Human Papillomavirus (HPV) Vaccination

Human papillomavirus (HPV) can cause six different kinds of cancer—including cervical and oropharyngeal. The HPV vaccine, however, can prevent more than 90% of the cancers caused by HPV—an estimated 33,700 cases every year—from ever developing and save thousands of lives.

The HPV vaccine is recommended for routine vaccination at ages 11 or 12 years old; it can be administered to children as young as nine years old, and catch-up HPV vaccination is recommended for all people through 26 years of age. For adults older than 26 years, vaccination is not recommended for everyone. Adults 27 to 45 years of age may receive the vaccine after discussing it with their health care provider1, particularly if they did not get adequately vaccinated when they were younger. Generally, HPV vaccination of people 27 to 45 years of age provides less benefit, often due to the fact people in this age range have already been exposed to HPV.2

Vaccination started before age 14 has been found to be most effective, and only requires two doses. A two-dose schedule is recommended for those who receive their first dose before their 15th birthday, while a three-dose schedule is recommended for people who receive their first dose after their 15th birthday and/or live with certain conditions that compromise the immune system.3

Increasing HPV vaccination of adolescents continues to be a top priority. Healthy People 2030 set the goal that 80% of adolescents be vaccinated for HPV. Currently, only 58.5% of adolescents across the nation have been vaccinated and are fully protected.

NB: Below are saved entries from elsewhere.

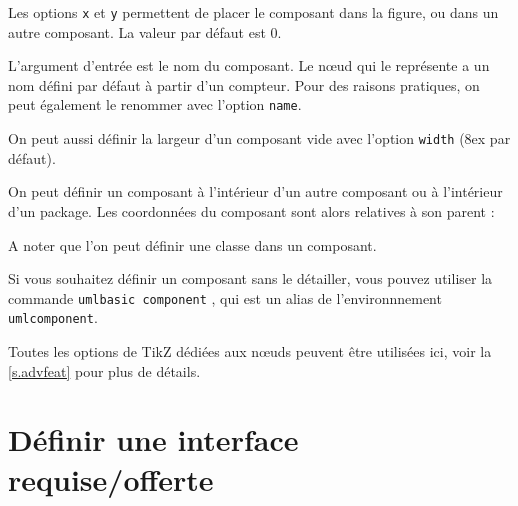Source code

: \documentclass[a4paper,11pt]{report}
\newcommand{\inputTikZ}[1]{%
  }%
\newcommand{\inputTikZ}[1]{%
    \texttt{[image: fig/\#1.pdf]}%
  }%
\newcommand{\TikZ}{{\sc TikZ}}
\begin{document}
\medskip

\begin{minipage}{0.51\textwidth}

\end{minipage}
\begin{minipage}{0.49\textwidth}
\begin{center}
\inputTikZ{component}
\end{center}
\end{minipage}

\medskip

Les options {\tt x} et {\tt y} permettent de placer le composant dans la figure, ou dans un autre composant. La valeur par défaut est 0. 

L'argument d'entrée est le nom du composant. Le n\oe{}ud qui le représente a un nom défini par défaut à partir d'un compteur. Pour des raisons pratiques, on peut également le renommer avec l'option {\tt name}.

\medskip

On peut aussi définir la largeur d'un composant vide avec l'option {\tt width} (8ex par défaut).

\medskip

On peut définir un composant à l'intérieur d'un autre composant ou à l'intérieur d'un package. Les coordonnées du composant sont alors relatives à son parent :

\medskip

\begin{minipage}{0.51\textwidth}

\end{minipage}
\begin{minipage}{0.49\textwidth}
\begin{center}
\inputTikZ{componentinner}
\end{center}
\end{minipage}

\medskip

A noter que l'on peut définir une classe dans un composant.

\medskip

Si vous souhaitez définir un composant sans le détailler, vous pouvez utiliser la commande {\tt umlbasic component} , qui est un alias de l'environnnement {\tt umlcomponent}.

\medskip

Toutes les options de \TikZ{} dédiées aux n\oe{}uds peuvent être utilisées ici, voir la \autoref{s.advfeat} pour plus de détails.

\section{Définir une interface requise/offerte}
\end{document}
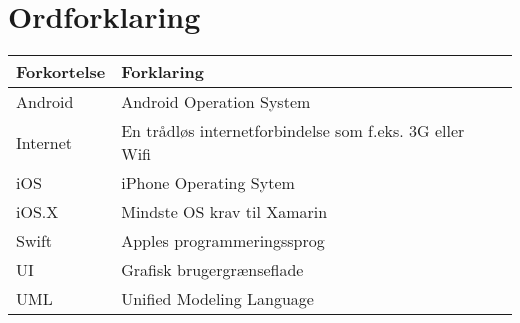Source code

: \chapter*{Ordforklaring}

\begin{tabularx}{\textwidth}{l l X} \hline
	\textbf{Forkortelse}  & \textbf{Forklaring} \\ \hline
	Android& Android Operation System& \\
	Internet& En trådløs internetforbindelse som f.eks. 3G eller Wifi& \\
	iOS&  iPhone Operating Sytem& \\
	iOS.X& Mindste OS krav til Xamarin \\
	Swift& Apples programmeringssprog& \\
	UI& Grafisk brugergrænseflade& \\
	UML& Unified Modeling Language& \\
	
\end{tabularx}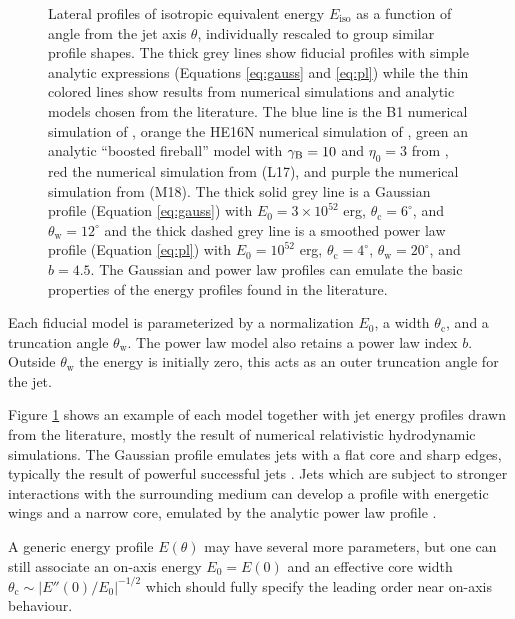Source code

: \documentclass[twocolumn]{aastex62}
\newcommand{\thW}{\ensuremath{\theta_{\mathrm{w}}}}
\newcommand{\thC}{\ensuremath{\theta_{\mathrm{c}}}}
\newcommand{\Eiso}{\ensuremath{E_{\mathrm{iso}}}}
\begin{document}
\begin{figure}
	\caption{Lateral profiles of isotropic equivalent energy $\Eiso$ as a function of angle from the jet axis $\theta$, individually rescaled to group similar profile shapes.  The thick grey lines show fiducial profiles with simple analytic expressions (Equations \eqref{eq:gauss} and \eqref{eq:pl}) while the thin colored lines show results from numerical simulations and analytic models chosen from the literature.  The blue line is the B1 numerical simulation of \cite{Aloy:2005aa}, orange the HE16N numerical simulation of \cite{Mizuta:2009aa}, green an analytic ``boosted fireball'' model with $\gamma_{\rm{B}}=10$ and $\eta_0=3$ from \cite{Duffell:2013aa}, red the numerical simulation from \cite{Lazzati:2017aa} (L17), and purple the numerical simulation from \cite{Margutti:2018aa} (M18).  The thick solid grey line is a Gaussian profile (Equation \eqref{eq:gauss}) with $E_0 = 3\times 10^{52}$ erg, $\thC = 6^\circ$, and $\thW=12^\circ$ and the thick dashed grey line is a smoothed power law profile (Equation \eqref{eq:pl}) with $E_0 = 10^{52}$ erg, $\thC = 4^\circ$, $\thW=20^\circ$, and $b=4.5$.  The Gaussian and power law profiles can emulate the basic properties of the energy profiles found in the literature. \label{fig:jetStruct}}
\end{figure}

Each fiducial model is parameterized by a normalization $E_0$, a width $\thC$, and a truncation angle $\thW$.  The power law model also retains a power law index $b$.  Outside $\thW$ the energy is initially zero, this acts as an outer truncation angle for the jet.   

Figure \ref{fig:jetStruct} shows an example of each model together with jet energy profiles drawn from the literature, mostly the result of numerical relativistic hydrodynamic simulations.  The Gaussian profile emulates jets with a flat core and sharp edges, typically the result of powerful successful jets \citep{Aloy:2005aa, Margutti:2018aa}.  Jets which are subject to stronger interactions with the surrounding medium can develop a profile with energetic wings and a narrow core, emulated by the analytic power law profile \citep{Mizuta:2009aa, Duffell:2013aa, Lazzati:2017aa}.  

A generic energy profile $E(\theta)$ may have several more parameters, but one can still associate an on-axis energy $E_0 = E(0)$ and an effective core width $\thC \sim |E''(0)/E_0|^{-1/2}$ which should fully specify the leading order near on-axis behaviour.  
\end{document}

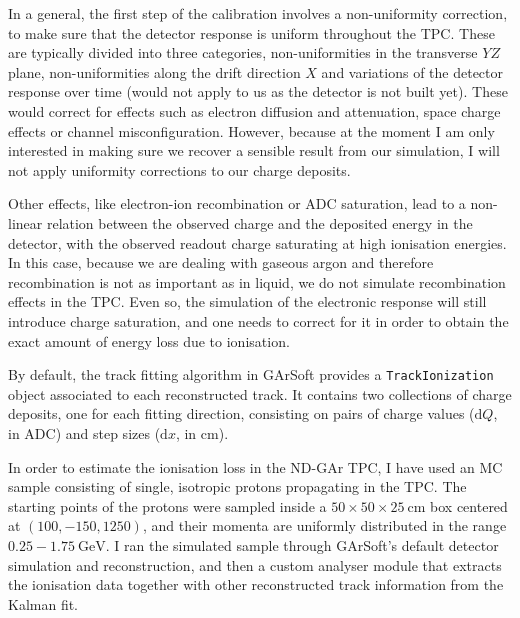 In a general, the first step of the calibration involves a non-uniformity correction, to make sure that the detector response is uniform throughout the TPC. These are typically divided into three categories, non-uniformities in the transverse $YZ$ plane, non-uniformities along the drift direction $X$ and variations of the detector response over time (would not apply to us as the detector is not built yet). These would correct for effects such as electron diffusion and attenuation, space charge effects or channel misconfiguration. However, because at the moment I am only interested in making sure we recover a sensible result from our simulation, I will not apply uniformity corrections to our charge deposits.

Other effects, like electron-ion recombination or ADC saturation, lead to a non-linear relation between the observed charge and the deposited energy in the detector, with the observed readout charge saturating at high ionisation energies. In this case, because we are dealing with gaseous argon and therefore recombination is not as important as in liquid, we do not simulate recombination effects in the TPC. Even so, the simulation of the electronic response will still introduce charge saturation, and one needs to correct for it in order to obtain the exact amount of energy loss due to ionisation.

By default, the track fitting algorithm in GArSoft provides a \texttt{TrackIonization} object associated to each reconstructed track. It contains two collections of charge deposits, one for each fitting direction, consisting on pairs of charge values ($\mathrm{d}Q$, in $\mathrm{ADC}$) and step sizes ($\mathrm{d}x$, in $\mathrm{cm}$).

In order to estimate the ionisation loss in the ND-GAr TPC, I have used an MC sample consisting of single, isotropic protons propagating in the TPC. The starting points of the protons were sampled inside a $50\times50\times25 \ \mathrm{cm}$ box centered at $(100, -150, 1250)$, and their momenta are uniformly distributed in the range $0.25 - 1.75 \ \mathrm{GeV}$. I ran the simulated sample through GArSoft's default detector simulation and reconstruction, and then a custom analyser module that extracts the ionisation data together with other reconstructed track information from the Kalman fit.

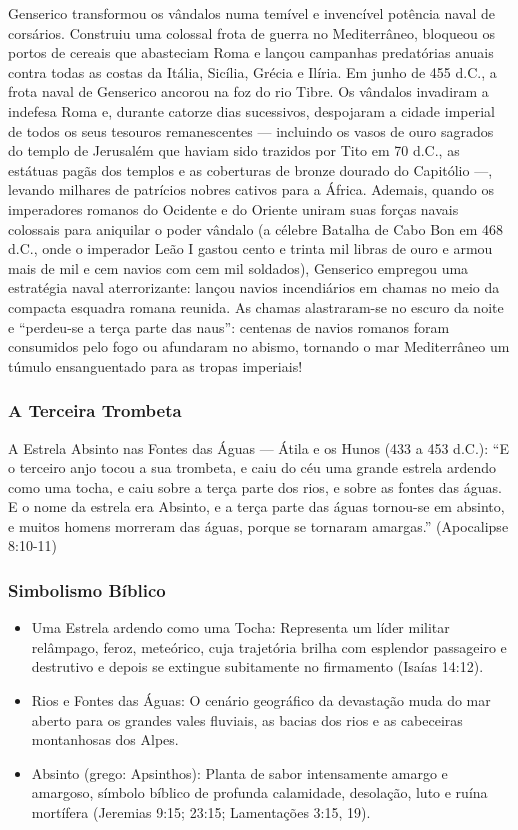 Genserico transformou os vândalos numa temível e invencível potência naval de corsários. Construiu uma colossal frota de guerra no Mediterrâneo, bloqueou os portos de cereais que abasteciam Roma e lançou campanhas predatórias anuais contra todas as costas da Itália, Sicília, Grécia e Ilíria.
Em junho de 455 d.C., a frota naval de Genserico ancorou na foz do rio Tibre. Os vândalos invadiram a indefesa Roma e, durante catorze dias sucessivos, despojaram a cidade imperial de todos os seus tesouros remanescentes — incluindo os vasos de ouro sagrados do templo de Jerusalém que haviam sido trazidos por Tito em 70 d.C., as estátuas pagãs dos templos e as coberturas de bronze dourado do Capitólio —, levando milhares de patrícios nobres cativos para a África.
Ademais, quando os imperadores romanos do Ocidente e do Oriente uniram suas forças navais colossais para aniquilar o poder vândalo (a célebre Batalha de Cabo Bon em 468 d.C., onde o imperador Leão I gastou cento e trinta mil libras de ouro e armou mais de mil e cem navios com cem mil soldados), Genserico empregou uma estratégia naval aterrorizante: lançou navios incendiários em chamas no meio da compacta esquadra romana reunida. As chamas alastraram-se no escuro da noite e ``perdeu-se a terça parte das naus'': centenas de navios romanos foram consumidos pelo fogo ou afundaram no abismo, tornando o mar Mediterrâneo um túmulo ensanguentado para as tropas imperiais!


\subsubsection*{A Terceira Trombeta}
A Estrela Absinto nas Fontes das Águas — Átila e os Hunos (433 a 453 d.C.):
``E o terceiro anjo tocou a sua trombeta, e caiu do céu uma grande estrela ardendo como uma tocha, e caiu sobre a terça parte dos rios, e sobre as fontes das águas. E o nome da estrela era Absinto, e a terça parte das águas tornou-se em absinto, e muitos homens morreram das águas, porque se tornaram amargas.'' (Apocalipse 8:10-11)


\subsubsection*{Simbolismo Bíblico}
\begin{itemize}
  \item Uma Estrela ardendo como uma Tocha: Representa um líder militar relâmpago, feroz, meteórico, cuja trajetória brilha com esplendor passageiro e destrutivo e depois se extingue subitamente no firmamento (Isaías 14:12).
  \item Rios e Fontes das Águas: O cenário geográfico da devastação muda do mar aberto para os grandes vales fluviais, as bacias dos rios e as cabeceiras montanhosas dos Alpes.
  \item Absinto (grego: Apsinthos): Planta de sabor intensamente amargo e amargoso, símbolo bíblico de profunda calamidade, desolação, luto e ruína mortífera (Jeremias 9:15; 23:15; Lamentações 3:15, 19).
\end{itemize}



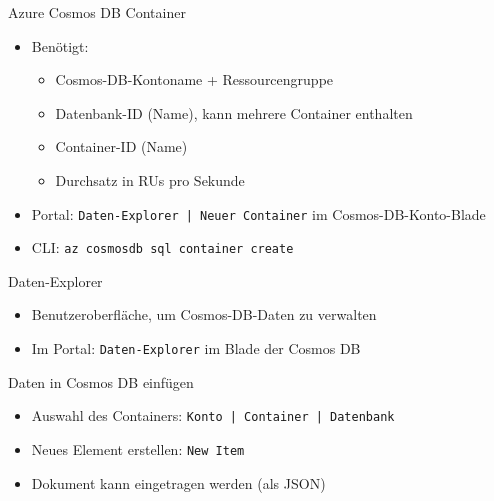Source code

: \begin{flashcard}{Azure Cosmos DB Container}
    \begin{itemize}
        \item Benötigt:
        \begin{itemize}
            \item Cosmos-DB-Kontoname + Ressourcengruppe
            \item Datenbank-ID (Name), kann mehrere Container enthalten
            \item Container-ID (Name)
            \item Durchsatz in RUs pro Sekunde
        \end{itemize}
        \item Portal: \texttt{Daten-Explorer | Neuer Container} im Cosmos-DB-Konto-Blade
        \item CLI:\newline
        \texttt{az cosmosdb sql container create}
    \end{itemize}
\end{flashcard}

\begin{flashcard}[Definition]{Daten-Explorer}
    \begin{itemize}
        \item Benutzeroberfläche, um Cosmos-DB-Daten zu verwalten
        \item Im Portal: \texttt{Daten-Explorer} im Blade der Cosmos DB
    \end{itemize}
\end{flashcard}

\begin{flashcard}[Definition]{Daten in Cosmos DB einfügen}
    \begin{itemize}
        \item Auswahl des Containers: \texttt{Konto | Container | Datenbank}
        \item Neues Element erstellen: \texttt{New Item}
        \item Dokument kann eingetragen werden (als JSON)
    \end{itemize}
\end{flashcard}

1 https://www.cdc.gov/vaccines/hcp/admin/downloads/ISD-job-aid-SCDM-HPV-shared-clinical-decision-making-HPV.pdf

2 https://www.cdc.gov/vaccines/vpd/hpv/hcp/recommendations.html

3  https://www.cdc.gov/hpv/hcp/schedules-recommendations.html

Illustration of a woman sitting on an exam table in a doctor's office.

This toolkit describes three approaches to increasing HPV vaccination—especially among adolescents— at a Title X-funded family planning site. Family planning sites can increase HPV vaccination by:

  1. Adding HPV vaccination to existing services
  2. Increasing the number of clients (especially adolescents) receiving the HPV vaccine
  3. Increasing and improving referrals for vaccination off-site

These approaches, along with suggested action steps and supportive resources, are described below. Tools and resources in this toolkit should be used in relation to your site’s needs and priorities.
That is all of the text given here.